» Required action
Take from the data every line in which the word "create" is found.

Segment Start: Records supplied

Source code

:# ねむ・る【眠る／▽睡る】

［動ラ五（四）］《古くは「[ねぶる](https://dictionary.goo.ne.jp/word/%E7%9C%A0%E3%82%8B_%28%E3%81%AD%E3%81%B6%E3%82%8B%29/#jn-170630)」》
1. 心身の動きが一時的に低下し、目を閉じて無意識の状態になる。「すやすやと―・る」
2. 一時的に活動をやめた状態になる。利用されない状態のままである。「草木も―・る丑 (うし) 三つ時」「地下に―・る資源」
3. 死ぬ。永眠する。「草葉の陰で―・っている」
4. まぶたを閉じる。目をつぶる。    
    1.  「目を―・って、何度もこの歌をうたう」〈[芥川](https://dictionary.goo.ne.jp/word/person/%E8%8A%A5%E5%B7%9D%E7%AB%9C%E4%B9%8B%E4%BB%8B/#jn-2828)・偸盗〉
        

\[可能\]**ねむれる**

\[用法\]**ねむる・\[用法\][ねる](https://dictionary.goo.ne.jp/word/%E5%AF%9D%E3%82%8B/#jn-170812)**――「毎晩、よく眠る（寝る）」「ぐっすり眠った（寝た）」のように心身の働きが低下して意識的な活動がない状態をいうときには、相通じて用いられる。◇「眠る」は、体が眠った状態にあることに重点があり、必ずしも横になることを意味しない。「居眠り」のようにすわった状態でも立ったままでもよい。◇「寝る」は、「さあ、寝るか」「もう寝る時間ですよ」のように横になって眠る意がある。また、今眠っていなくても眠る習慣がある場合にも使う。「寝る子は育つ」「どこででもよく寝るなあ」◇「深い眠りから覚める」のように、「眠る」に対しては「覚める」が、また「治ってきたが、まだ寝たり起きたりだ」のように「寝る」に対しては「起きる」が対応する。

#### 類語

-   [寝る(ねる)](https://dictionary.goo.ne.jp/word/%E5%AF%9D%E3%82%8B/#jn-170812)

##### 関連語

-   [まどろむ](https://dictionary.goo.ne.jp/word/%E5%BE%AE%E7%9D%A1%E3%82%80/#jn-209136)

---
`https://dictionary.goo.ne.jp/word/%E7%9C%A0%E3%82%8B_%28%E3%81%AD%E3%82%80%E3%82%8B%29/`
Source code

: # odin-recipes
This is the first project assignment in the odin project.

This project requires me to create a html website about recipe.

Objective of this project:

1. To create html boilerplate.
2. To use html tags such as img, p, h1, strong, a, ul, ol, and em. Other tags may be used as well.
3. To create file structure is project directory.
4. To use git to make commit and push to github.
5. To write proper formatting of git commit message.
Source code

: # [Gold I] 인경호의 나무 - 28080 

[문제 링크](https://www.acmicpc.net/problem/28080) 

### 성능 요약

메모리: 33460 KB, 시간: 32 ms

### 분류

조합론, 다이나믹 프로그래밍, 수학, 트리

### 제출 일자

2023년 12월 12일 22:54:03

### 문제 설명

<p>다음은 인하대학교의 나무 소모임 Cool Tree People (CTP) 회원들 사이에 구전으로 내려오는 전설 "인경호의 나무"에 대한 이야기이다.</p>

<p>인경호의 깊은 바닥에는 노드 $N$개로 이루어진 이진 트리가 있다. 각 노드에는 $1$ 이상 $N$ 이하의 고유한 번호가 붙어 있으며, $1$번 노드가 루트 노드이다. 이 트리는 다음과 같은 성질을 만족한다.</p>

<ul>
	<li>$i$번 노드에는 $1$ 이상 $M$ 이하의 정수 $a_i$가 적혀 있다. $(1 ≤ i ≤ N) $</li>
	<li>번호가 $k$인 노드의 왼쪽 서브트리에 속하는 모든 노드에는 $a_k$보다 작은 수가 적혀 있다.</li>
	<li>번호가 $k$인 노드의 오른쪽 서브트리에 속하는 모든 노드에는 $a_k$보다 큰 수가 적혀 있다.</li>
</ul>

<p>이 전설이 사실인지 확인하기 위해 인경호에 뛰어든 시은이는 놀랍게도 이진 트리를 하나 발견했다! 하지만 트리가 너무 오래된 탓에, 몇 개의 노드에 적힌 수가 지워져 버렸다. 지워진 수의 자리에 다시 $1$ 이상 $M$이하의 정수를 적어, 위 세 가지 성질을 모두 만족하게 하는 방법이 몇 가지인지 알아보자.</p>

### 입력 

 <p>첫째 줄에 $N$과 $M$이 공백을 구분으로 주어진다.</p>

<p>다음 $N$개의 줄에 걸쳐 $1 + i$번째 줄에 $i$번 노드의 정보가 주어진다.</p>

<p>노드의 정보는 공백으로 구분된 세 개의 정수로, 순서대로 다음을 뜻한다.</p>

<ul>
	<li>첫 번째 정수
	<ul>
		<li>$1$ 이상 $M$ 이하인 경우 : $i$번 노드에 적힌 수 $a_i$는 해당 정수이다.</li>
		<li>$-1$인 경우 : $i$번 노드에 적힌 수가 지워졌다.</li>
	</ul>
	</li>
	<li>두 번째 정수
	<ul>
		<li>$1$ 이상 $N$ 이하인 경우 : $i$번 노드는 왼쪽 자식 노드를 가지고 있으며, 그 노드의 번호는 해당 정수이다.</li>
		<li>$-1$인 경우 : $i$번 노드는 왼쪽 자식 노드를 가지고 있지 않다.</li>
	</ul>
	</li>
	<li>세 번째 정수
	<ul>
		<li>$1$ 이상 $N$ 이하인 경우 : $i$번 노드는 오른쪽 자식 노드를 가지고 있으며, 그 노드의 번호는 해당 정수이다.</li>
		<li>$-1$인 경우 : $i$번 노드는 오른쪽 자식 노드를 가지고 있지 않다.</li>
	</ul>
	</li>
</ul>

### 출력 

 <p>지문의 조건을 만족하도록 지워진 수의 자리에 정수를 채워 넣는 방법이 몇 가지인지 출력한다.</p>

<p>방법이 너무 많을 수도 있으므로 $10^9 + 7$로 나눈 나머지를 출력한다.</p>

Segment End: Records supplied

» Completed exercise
This project requires me to create a html website about recipe.
1. To create html boilerplate.
3. To create file structure is project directory.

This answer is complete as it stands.